I have to admit that taking toddlers to a play is not my idea of fun. But I thought that this play would be exciting enough, and also low key enough content that Logan just might enjoy it. And he did! He sat, completely enthralled for the entire 1.5 hours of the play (with intermission cookie, of course). He didn't even talk, except when Wilbur stated that Charlotte drank blood... to that he said "Ewww... YUCK!" very loudly... and made everyone around us laugh. Including Wilbur.

The other kids loved it as well. We talked about our favorite parts on our way home:

Cyan: "Charlotte. For sure, Charlotte. She was so beautiful and after the play I talked to her and told her she had a pretty dress and she told me that her teacher made it for her and let me touch her arms."

Alex: "I have two, well actually no, I have three. The first one where Templeton had the rotten egg. The second one was where he got the egg sack down, and the third was the last web."

Logan: "I 'ike the firewuks." (Fireworks: Which were lights projected on to the wall, but he thought that was super cool.)

After the play, when they were doing the "meet and greet" someone came up to Alex and told him he did a great job. He stood there stuttering as she went on to ask him if being up there was hard and he must have a lot of energy to keep bouncing around like that. Finally, Alex spilled out that he wasn't the kid who played Avery, Fern's 12 year old brother, but even Alex admitted to that being a long 2 minutes of fame.

When the big kids were meeting the characters, Logan hung back a bit... not really knowing what to do. He was kind of daunted by Charlotte and Wilbur, but when we got to Fern's Mom (far right, above in blue dress) he said "I 'ike dat show. Is good." She nearly melted in the cuteness. ;)

Wednesday, October 7, 2009

Field Trip

We had an amazing zoo field trip on Monday. The whole family went, because that is Don's only day off this bad changeover, and so we made a day of it. The kids and I have been studying the ocean on a elective level for about 6 months now. We have had a bunch of field trips that have to do with fish and the oceans. So we decided to make a booklet... an Ocean Research Booklet. Each time we see/read/find something new or neat about the ocean, we put it in our booklets... and this zoo trip could not have come at a better time.
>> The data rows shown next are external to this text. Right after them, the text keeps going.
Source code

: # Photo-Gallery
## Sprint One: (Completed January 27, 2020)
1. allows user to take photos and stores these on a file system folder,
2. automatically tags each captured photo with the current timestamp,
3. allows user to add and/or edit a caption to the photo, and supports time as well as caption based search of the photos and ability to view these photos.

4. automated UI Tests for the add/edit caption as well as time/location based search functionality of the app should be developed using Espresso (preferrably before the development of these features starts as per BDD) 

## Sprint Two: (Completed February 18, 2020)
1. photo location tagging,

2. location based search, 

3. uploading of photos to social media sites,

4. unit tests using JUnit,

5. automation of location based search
Monday morning is a quiet time at the zoo. I am not sure why, but there were hardly any people around. That meant that the shark pools and the aquarium were all ours. We started at the sharks. As we stepped down into the watching area, we saw a large nurse shark laying on the bottom, right up next to the window. As we watched it two little fish started going in and out of it's mouth! They were cleaning it's teeth! We stayed there the whole time, which was about 15 minutes, and then the fish left of their own accord, and the shark rinsed his teeth by pulling water into his mouth and then closing his mouth and shooting it back out again. It was the neatest shark thing I have ever seen! The little fish swam away and Logan followed them to the other side of the tank... they were totally fine and probably looking for another shark to pick lunch off of. Now I have seen these fish cleaning the outside of the sharks, but inside their mouths? They seriously went so deep I was afraid the shark was going to swallow them just by reflex. It was amazing!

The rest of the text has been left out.